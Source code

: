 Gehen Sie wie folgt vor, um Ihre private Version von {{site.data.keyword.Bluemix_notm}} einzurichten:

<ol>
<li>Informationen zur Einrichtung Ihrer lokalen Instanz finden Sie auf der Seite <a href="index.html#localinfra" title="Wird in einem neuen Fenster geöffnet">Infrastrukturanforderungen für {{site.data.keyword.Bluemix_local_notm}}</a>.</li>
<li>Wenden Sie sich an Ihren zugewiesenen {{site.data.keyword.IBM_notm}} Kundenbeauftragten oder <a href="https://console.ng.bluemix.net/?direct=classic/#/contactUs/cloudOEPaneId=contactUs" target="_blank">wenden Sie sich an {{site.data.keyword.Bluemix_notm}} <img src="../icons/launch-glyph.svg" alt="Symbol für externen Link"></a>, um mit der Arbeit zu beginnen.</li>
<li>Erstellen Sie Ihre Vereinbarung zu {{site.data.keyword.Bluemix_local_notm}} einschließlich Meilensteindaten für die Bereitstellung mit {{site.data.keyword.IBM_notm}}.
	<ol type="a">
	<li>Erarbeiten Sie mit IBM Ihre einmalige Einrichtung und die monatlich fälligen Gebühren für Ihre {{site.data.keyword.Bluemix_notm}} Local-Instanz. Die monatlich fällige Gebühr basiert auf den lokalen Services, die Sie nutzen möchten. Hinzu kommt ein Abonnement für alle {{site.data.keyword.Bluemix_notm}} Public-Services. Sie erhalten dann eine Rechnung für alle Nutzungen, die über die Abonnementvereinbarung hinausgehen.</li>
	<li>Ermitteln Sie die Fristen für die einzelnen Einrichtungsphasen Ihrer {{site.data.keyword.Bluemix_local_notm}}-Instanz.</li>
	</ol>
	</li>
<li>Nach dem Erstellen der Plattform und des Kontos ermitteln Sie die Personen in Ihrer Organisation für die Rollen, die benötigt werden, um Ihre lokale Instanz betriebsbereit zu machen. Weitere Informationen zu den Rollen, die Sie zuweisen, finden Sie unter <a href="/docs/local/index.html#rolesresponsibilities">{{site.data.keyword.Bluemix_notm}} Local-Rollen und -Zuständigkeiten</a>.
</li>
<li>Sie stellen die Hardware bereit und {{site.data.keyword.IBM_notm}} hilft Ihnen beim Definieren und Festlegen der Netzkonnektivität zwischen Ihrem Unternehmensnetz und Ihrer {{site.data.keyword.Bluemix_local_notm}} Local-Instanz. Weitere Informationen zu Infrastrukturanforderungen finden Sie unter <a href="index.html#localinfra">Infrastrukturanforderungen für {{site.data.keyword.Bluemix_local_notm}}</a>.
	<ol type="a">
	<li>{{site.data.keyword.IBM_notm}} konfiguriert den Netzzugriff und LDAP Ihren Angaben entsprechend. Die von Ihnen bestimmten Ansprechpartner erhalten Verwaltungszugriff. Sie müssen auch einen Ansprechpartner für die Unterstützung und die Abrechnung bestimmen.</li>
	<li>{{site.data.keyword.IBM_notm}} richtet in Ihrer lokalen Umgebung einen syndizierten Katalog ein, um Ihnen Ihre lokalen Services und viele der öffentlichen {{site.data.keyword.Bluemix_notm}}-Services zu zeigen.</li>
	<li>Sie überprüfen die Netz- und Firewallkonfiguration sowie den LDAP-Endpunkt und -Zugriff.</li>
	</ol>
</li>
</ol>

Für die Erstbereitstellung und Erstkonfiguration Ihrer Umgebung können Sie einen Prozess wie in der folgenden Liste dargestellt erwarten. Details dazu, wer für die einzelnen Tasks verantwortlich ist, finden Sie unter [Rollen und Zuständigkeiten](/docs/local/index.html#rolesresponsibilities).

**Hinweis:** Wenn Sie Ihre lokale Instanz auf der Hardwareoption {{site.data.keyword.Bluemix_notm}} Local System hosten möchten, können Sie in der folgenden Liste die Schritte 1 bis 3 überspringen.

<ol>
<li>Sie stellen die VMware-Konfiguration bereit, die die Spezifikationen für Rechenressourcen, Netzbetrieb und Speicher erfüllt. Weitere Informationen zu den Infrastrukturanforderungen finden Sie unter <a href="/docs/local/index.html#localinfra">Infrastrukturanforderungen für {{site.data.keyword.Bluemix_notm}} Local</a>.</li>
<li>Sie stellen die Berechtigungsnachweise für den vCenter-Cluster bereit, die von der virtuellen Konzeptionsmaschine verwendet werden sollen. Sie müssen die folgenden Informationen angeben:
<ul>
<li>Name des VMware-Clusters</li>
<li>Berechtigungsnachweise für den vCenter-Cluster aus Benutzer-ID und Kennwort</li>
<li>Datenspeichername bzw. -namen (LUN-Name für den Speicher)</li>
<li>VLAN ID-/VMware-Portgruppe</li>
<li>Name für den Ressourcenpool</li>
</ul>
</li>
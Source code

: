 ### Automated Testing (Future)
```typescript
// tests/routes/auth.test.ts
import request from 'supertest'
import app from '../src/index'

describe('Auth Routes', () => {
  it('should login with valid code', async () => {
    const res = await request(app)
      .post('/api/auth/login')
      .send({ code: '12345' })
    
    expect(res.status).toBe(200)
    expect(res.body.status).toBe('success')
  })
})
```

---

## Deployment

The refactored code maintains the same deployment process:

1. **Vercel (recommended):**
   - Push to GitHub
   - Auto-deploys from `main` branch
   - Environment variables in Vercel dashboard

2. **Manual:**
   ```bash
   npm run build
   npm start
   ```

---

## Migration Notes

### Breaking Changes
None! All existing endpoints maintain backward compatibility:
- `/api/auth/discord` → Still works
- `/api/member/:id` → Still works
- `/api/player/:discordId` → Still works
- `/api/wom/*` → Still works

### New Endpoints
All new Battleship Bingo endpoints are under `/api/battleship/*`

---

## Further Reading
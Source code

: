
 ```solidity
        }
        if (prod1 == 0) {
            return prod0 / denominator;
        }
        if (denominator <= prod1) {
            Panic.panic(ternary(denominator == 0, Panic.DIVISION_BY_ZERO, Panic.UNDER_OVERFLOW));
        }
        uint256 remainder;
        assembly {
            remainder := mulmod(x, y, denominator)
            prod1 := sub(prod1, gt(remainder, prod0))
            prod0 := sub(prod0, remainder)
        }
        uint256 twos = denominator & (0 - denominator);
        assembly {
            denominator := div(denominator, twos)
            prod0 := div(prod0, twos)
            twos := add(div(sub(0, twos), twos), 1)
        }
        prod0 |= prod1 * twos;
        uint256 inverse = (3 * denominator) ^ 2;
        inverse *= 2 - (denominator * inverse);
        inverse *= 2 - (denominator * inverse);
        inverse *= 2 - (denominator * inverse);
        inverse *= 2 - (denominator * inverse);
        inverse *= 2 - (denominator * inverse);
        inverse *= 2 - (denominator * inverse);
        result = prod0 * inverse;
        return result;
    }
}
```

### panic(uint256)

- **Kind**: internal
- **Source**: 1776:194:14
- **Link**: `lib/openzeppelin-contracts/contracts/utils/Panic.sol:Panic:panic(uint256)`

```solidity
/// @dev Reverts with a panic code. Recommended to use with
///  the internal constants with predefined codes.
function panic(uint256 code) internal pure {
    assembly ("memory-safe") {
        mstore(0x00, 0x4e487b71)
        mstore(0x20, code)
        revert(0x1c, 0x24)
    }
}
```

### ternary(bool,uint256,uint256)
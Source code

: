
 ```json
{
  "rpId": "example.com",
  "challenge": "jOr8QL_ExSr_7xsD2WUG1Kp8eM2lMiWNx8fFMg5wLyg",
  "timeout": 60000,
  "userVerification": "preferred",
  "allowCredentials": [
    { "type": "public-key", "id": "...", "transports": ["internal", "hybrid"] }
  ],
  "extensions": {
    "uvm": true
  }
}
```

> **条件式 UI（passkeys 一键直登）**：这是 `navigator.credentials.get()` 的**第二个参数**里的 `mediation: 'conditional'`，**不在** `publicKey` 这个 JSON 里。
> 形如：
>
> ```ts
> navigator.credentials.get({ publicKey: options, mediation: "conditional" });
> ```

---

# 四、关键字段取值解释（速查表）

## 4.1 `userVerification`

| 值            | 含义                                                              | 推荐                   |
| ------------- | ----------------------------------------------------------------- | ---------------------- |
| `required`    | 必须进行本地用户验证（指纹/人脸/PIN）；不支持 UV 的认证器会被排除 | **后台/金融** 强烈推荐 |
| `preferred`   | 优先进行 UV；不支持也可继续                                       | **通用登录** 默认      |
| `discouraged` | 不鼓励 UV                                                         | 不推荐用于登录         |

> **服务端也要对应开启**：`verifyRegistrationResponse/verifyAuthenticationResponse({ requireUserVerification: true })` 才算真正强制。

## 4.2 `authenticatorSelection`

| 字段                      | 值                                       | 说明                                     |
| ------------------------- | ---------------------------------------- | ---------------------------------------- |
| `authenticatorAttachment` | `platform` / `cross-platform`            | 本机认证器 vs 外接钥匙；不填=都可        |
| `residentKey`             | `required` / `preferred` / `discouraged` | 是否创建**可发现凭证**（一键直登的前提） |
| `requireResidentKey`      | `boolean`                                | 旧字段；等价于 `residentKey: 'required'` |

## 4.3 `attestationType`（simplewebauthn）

→ **Task**: From the data above, copy every line where "Ihren" appears.

→ **Response**:
<li>Wenden Sie sich an Ihren zugewiesenen {{site.data.keyword.IBM_notm}} Kundenbeauftragten oder <a href="https://console.ng.bluemix.net/?direct=classic/#/contactUs/cloudOEPaneId=contactUs" target="_blank">wenden Sie sich an {{site.data.keyword.Bluemix_notm}} <img src="../icons/launch-glyph.svg" alt="Symbol für externen Link"></a>, um mit der Arbeit zu beginnen.</li>
	<li>{{site.data.keyword.IBM_notm}} konfiguriert den Netzzugriff und LDAP Ihren Angaben entsprechend. Die von Ihnen bestimmten Ansprechpartner erhalten Verwaltungszugriff. Sie müssen auch einen Ansprechpartner für die Unterstützung und die Abrechnung bestimmen.</li>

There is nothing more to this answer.